De este modo, resulta perfectamente claro, a mi juicio, que la regionalización del país no es algo a lo que convenga simplemente resignarse, como tantas veces se dice o se insinúa (quizá por el peso casi exclusivo del planteamiento tradicionalista del regionalismo como inserción de un orden arcaico en la modernidad organizativa, a la que vendría a perturbar en su funcionamiento superior), sino que constituye una verdadera oportunidad para el Estado y para la sociedad española, para permitirles potenciar su eficacia y sus posibilidades de servicio efectivo a los hombres que habitan la vieja piel de toro, para «poner al día» su estructura y su funcionalismo, hoy anquilosados y bloqueados por el peso inercial de tradiciones ya deshuesadas y, en estricto sentido, super-ticiosas, supérstites de concepciones del siglo XVIII. Hay que decir, sin equívocos, que el centralismo estricto sobre el cual aún vivimos ha pasado a ser hoy el verdadero tradicionalismo retardatario, aunque sea un tradicionalismo de raíz corta, en tanto que la verdadera modernidad ha pasado a ser protagonizada, según hemos podido ver, por el regionalismo.
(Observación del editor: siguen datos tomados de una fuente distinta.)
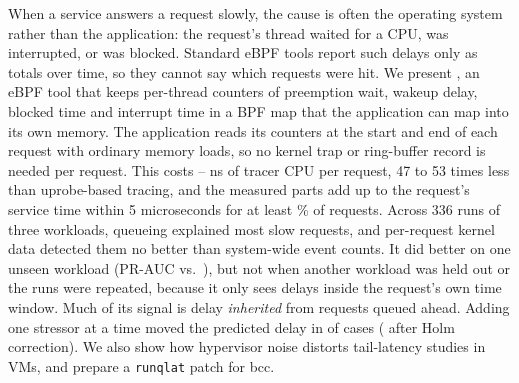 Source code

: When a service answers a request slowly, the cause is often the operating
system rather than the application: the request's thread waited for a CPU,
was interrupted, or was blocked. Standard eBPF tools report such delays only
as totals over time, so they cannot say which requests were hit. We present
\sys{}, an eBPF tool that keeps per-thread counters of preemption wait,
wakeup delay, blocked time and interrupt time in a BPF map that the
application can map into its own memory. The application reads its counters
at the start and end of each request with ordinary memory loads, so no
kernel trap or ring-buffer record is needed per request. This costs
\ovNsKvShm--\ovNsCpuShm{} ns of tracer CPU per request, 47 to 53 times less
than uprobe-based tracing, and the measured parts add up to the request's
service time within 5 microseconds for at least \valWithin\% of requests. Across
336 runs of three workloads, queueing explained most slow requests, and
per-request kernel data detected them no better than system-wide event
counts. It did better on one unseen workload (PR-AUC \apAlLHeld{} vs.\
\apAgLHeld), but not when another workload was held out or the runs were
repeated, because it only sees delays inside the request's own time window.
Much of its signal is delay \emph{inherited} from requests queued ahead.
Adding one stressor at a time moved the predicted delay in \hTwoRaw{} of
\hTwoN{} cases (\hTwoHolm{} after Holm correction). We also show how
hypervisor noise distorts tail-latency studies in VMs, and prepare a
\texttt{runqlat} patch for bcc.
Ello no obstante, la articulación de esa regionalización presenta problemas delicados, especialmente por la singularidad con que entre nosotros se presenta la cuestión regional, tributaria aún del planteamiento tradicionalista y sostenida por una ideología que confesadamente se declara « nacionalista».

Sobre este extremo de hablar de las regiones históricas como «nacionalidades», que tan extrañamente suele sonar, también por un reflejo del mismo nacionalismo del siglo XIX, en los oídos de los españoles no incluidos en ellas, permítasenos acogernos a una prudentísima observación del citado informe inglés Kilbrandon. «Es posible argumentar inacabablemente —dice el informe— sobre el sentido de la palabra nación y sobre si un particular grupo o pueblo tiene o no tiene una identidad nacional separada. Los factores que han de tomarse en cuenta son a la vez geográficos, históricos, de raza, lengua, cultura... Pero todos ellos, tanto singularmente como en combinación plural, no proporcionan una respuesta concluyente. Algunos de nuestros informadores han considerado que los mejores jueces son los pueblos mismos; y que si un colectivo popular piensa de sí mismo como una nación separada, en ese caso nada más es necesario para demostrar la existencia de tal nación. Esta pretensión tiene claramente mayor validez si se asegura un cierto reconocimiento por los demás.» Este simple criterio, con el que el informe concluye luego comprobando la existencia de un national-feeling en Escocia y en Gales, no es muy distinto del que postularon los clásicos del tema entre nosotros (baste releer el delicioso —y delicado— libro de Prat de la Riba, «La nacionalidad catalana»), y nos parece, en efecto, el único razonable, si hemos de evitar sumirnos en frondosidades retóricas y convencionales y perder con ello el verdadero contenido del tema, que es lo que importa.

Nacionalidades, pues nacionalidades —con dos solas reservas: una, que en el plano político esto podrá tener consecuencias en muchos aspectos, especialmente en el del respeto y desarrollo de las peculiaridades histórico- culturales sentidas como propias (luego hablaremos sobre ello), pero que no postula por sí mismo un Estado soberano y separado; son múltiples los ejemplos de Estados multinacionales (lo observa poco después del párrafo antes transcrito el informe Kilbrandon y es una evidencia); segunda reserva, aunque ésta ya sea sobre todo intelectual, tales supuestas nacionalidades distintas no destruyen, como simple hecho histórico, a la nacionalidad española, si se quiere compleja o de segundo grado, que, como tal, ha sido un protagonista de la historia peninsular desde mucho antes de la unificación política de los distintos reinos (ver el excelente libro del valenciano José Antonio Maravall, «El concepto de España en la Edad Media») y de la historia del mundo, y no de los menores, y que ha de aspirar a seguir siéndolo, so pena de voluntad suicida.